こんにちは。「ワーク・ライフチャレンジ〜未来をひらく私たちの働き方〜」11話目前編は、システム会社から独立し、TOC理論に基づく業務改善、管理会計制度の導入、経営分析、人事制度の構築など、デジタルとアナログ両方の側面から企業支援を行っている T-Factory 代表の建岩琢磨さんをお迎えし、岩手県よりお送りいたします。

>>後編記事 ボトルネックに集中し短期間で成果を上げる。TOCの真髄は「ボトルネックの活用と働く人達のコラボレーション」 

🔽プロフィール
建岩 琢磨(たていわ たくま)さん
T-Factory  代表
活動拠点:岩手県を中心に東北、東日本で主に活動

システム会社で地方自治体向けのシステムや販売管理システムを開発からテスト、導入、保守までサービスを提供し業務の改善を経験。2018年より独立。システムの開発だけでなく、既存のITツールの組み合わせ、TOC理論に基づく業務改善、管理会計制度の導入、経営分析、人事制度の構築などデジタルとアナログ両方の側面から企業のご支援を行っている。TOCの活用や販売管理システムの改善により、残業代の抑制や社内での案件処理量の劇的な増加を実現し、恒常的に年間2億円の利益改善に貢献。

保有資格
・IT業務改善コンサルタント
TOCジュニアインストラクター
ワークライフバランス認定上級コンサルタント
・SE(システムエンジニア)
・プログラマー


自己紹介

──本日お話しいただく建岩琢磨さんのプロフィールをご紹介します。

前川  岩手県盛岡市のIT企業で地方自治体向けのシステム開発を担当し、2018年3月に独立。 IT業務改善コンサルタント、ワーク・ライフバランス認定コンサルタント、TOCインストラクターとして活動を開始。

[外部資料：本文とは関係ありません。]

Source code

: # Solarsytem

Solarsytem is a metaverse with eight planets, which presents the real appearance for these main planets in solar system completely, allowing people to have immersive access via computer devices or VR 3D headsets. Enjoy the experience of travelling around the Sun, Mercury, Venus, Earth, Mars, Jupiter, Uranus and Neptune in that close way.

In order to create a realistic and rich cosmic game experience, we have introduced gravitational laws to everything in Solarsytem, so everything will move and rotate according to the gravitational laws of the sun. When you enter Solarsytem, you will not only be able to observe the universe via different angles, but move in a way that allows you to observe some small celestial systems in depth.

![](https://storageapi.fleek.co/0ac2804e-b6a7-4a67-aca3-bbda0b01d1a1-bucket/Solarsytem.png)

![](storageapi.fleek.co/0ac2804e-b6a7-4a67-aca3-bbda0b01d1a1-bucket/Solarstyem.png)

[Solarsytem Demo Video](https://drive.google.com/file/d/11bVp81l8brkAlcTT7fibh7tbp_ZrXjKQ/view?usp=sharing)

システムの開発だけではなく、既存のITツールの組み合わせ、TOC理論に基づく業務改善、 管理会計制度の導入、経営分析、人事制度の構築など、デジタルとアナログ両方の側面から企業支援をされています。

TOCの活用や販売管理システムの改善により、残業代の抑制や社内での案件処理量の劇的な増加を実現し、恒常的に年間2億円の利益改善に貢献されています。

ワーク・ライフバランスとの出会い

「業務改善」の学びの中で出会ったワーク・ライフバランス

──具体的な建岩さんの活動内容、お伺いできますでしょうか。

建岩さん 私は、岩手県を中心に東北、東日本で主に活動をしております。システム会社で、地方自治体向けのシステムや 販売管理システムを開発からテスト導入、保守までサービスを提供し、業務の改善を行ってまいりました。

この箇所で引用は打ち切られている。